──────── EXERCISE INPUT ────────

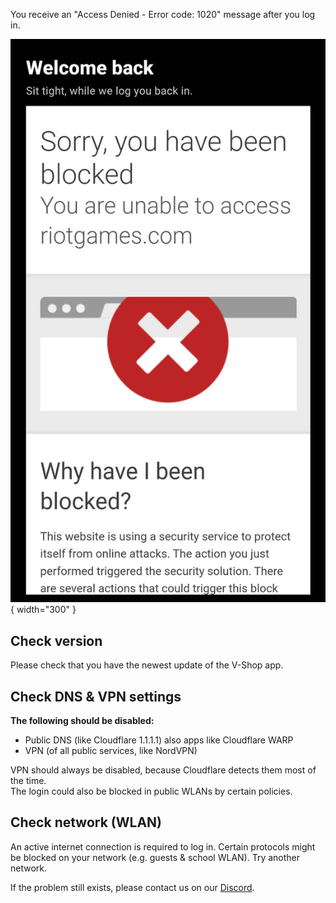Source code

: You receive an "Access Denied - Error code: 1020" message after you log in.  

![Screenshot from the Cloudflare_Access_Denied error message](/assets/access_denied.png){ width="300" }


## Check version
Please check that you have the newest update of the V-Shop app.

## Check DNS & VPN settings
**The following should be disabled:**<br/>

- Public DNS (like Cloudflare 1.1.1.1) also apps like Cloudflare WARP
- VPN (of all public services, like NordVPN)

VPN should always be disabled, because Cloudflare detects them most of the time.<br/>
The login could also be blocked in public WLANs by certain policies.

## Check network (WLAN)
An active internet connection is required to log in.
Certain protocols might be blocked on your network (e.g. guests & school WLAN). Try another network. 

If the problem still exists, please contact us on our [Discord](https://vshop.one/discord/).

────────

EXERCISE BRIEF:
All of the data above should be printed again exactly, though none of the pictures belong in the copy.

PROBLEM SOLUTION:
Source code

: You receive an "Access Denied - Error code: 1020" message after you log in.  

![Screenshot from the Cloudflare_Access_Denied error message](/assets/access_denied.png){ width="300" }


## Check version
Please check that you have the newest update of the V-Shop app.

## Check DNS & VPN settings
**The following should be disabled:**<br/>

- Public DNS (like Cloudflare 1.1.1.1) also apps like Cloudflare WARP
- VPN (of all public services, like NordVPN)

VPN should always be disabled, because Cloudflare detects them most of the time.<br/>
The login could also be blocked in public WLANs by certain policies.

## Check network (WLAN)
An active internet connection is required to log in.
Certain protocols might be blocked on your network (e.g. guests & school WLAN). Try another network. 

If the problem still exists, please contact us on our [Discord](https://vshop.one/discord/).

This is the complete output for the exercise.